Gotta figure out what keeps you drifting back to alcohol... what does a support group like AA furnish that your social circle doesn't? Find new friends and keep family at a friendly distance. Seems like those "hillbillies" are some of the precious few people willing to support you in your battle to stay sober so don't knock them. True class is the ability to be comfortable around folks no matter what their walk in like- and to have them comfortable around you.
Despite being the place to send alcoholics, be it through court orders or psychiatrists or what have you, AA has a pretty poor record of recovery. I remember watching an episode of Bullshit a few years ago where they take on AA, and the percentage of people who really recovered through AA was insignificant, if the show was to be believed. Looking at the AA program, it's not surprising. I can honestly say that would not work for me, I would be too resistant to their ideas in general to be able to take anything from it. Admitting you're helpless, etc. I don't think you need AA, just someone to talk to, support from people around you, and most importantly, a sincere desire to stop drinking, or even just drink a little less. I don't know how bad your problem is, but I'm not one to buy into the whole "alcoholism is a disease" thing.. All it comes down to is not drinking. Physical action, or rather, inaction. There is no involuntary action forcing the alcohol into you. It's your choice.
I went for a couple months, I didn't go stone cold sober after AA but I did cut back signficantly on my drinking after it. It's pretty much free, I found some people's situation relatable to mine which was what I needed to hear at the time, I don't enjoy everything the program is about but it's a good program imo for those who don't have the immeadiate support and don't want to dish out the cash and full on restrictions that come with rehab.

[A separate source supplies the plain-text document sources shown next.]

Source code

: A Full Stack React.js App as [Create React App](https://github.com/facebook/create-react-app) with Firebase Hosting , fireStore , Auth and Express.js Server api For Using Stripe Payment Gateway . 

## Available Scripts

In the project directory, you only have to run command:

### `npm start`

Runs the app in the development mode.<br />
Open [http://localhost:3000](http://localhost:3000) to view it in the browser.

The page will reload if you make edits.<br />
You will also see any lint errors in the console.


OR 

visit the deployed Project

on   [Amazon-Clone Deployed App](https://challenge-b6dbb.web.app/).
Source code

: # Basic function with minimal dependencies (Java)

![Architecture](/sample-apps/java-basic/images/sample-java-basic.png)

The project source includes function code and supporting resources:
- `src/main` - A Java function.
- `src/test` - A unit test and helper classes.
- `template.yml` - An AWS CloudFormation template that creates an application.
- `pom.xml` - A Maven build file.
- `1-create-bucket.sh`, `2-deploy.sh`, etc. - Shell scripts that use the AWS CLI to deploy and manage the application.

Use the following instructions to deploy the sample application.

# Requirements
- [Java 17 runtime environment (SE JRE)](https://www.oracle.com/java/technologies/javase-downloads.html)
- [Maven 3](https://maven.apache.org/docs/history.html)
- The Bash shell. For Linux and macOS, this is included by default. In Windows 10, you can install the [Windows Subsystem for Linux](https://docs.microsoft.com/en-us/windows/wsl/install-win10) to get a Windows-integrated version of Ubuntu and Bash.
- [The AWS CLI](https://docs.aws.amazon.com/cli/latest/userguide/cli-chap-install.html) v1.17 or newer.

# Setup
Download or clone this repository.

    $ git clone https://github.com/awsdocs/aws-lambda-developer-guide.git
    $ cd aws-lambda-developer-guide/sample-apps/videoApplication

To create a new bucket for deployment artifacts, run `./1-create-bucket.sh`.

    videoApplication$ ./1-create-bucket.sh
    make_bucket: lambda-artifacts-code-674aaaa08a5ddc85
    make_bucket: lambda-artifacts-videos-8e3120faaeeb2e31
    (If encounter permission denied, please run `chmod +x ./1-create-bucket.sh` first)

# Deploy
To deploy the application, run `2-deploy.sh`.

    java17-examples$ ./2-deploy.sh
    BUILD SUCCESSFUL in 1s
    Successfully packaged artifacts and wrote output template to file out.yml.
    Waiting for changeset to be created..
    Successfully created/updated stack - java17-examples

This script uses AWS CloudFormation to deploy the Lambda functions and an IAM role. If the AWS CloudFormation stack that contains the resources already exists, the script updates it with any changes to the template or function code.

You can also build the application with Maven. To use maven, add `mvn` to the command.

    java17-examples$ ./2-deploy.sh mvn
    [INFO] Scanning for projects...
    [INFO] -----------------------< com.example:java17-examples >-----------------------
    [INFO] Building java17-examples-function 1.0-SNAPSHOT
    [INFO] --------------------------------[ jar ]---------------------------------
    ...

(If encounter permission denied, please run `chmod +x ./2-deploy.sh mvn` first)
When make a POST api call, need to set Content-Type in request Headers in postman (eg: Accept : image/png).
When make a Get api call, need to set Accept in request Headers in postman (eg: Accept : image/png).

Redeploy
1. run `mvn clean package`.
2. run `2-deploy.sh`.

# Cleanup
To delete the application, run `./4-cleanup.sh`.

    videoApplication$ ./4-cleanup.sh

Revisiting this... the topic of alcoholism hits home for me- coming to terms with the specific history related to that is necessary to enable me to forgive- I sense that the OP desires to get better- though there may not be a 100% commitment. That's all part of being human- which is a disease we're all afflicted with... lol. Anyway, addiction is the physical manifestation of a deeper issue shared by more than just alcoholics and drug addicts. There are character and spiritual problems addressed by AA and NA that I see in myself and it has occurred to me that it's only the addiction itself that separates me from an alcoholic or drug addict- just because I haven't picked up a crack pipe or heroin syringe doesn't make me the least bit superior to the addict- and in a big sense, one who is truly seeking recovery understands him/herself far better than I understand myself- by necessity; the process of routing out critical flaws, the recovering addict is actually a better person than I could ever hope to be. There's respect I have for those hillbillies that I cannot have for myself. for someone struggling with an addiction it might help to consider that in reality the rest of us are no better than they are. I wish you the best of luck in tackling the demon that you at least have the guts to admit exists... that puts you ahead of soooooo many others. My perspective is only possible from wisdom offered by a very close friend who is successfully tackling many of his own demons. Peace.
We found it best to focus on our similarities rather than our differences. We cannot graft a new idea onto a closed mind.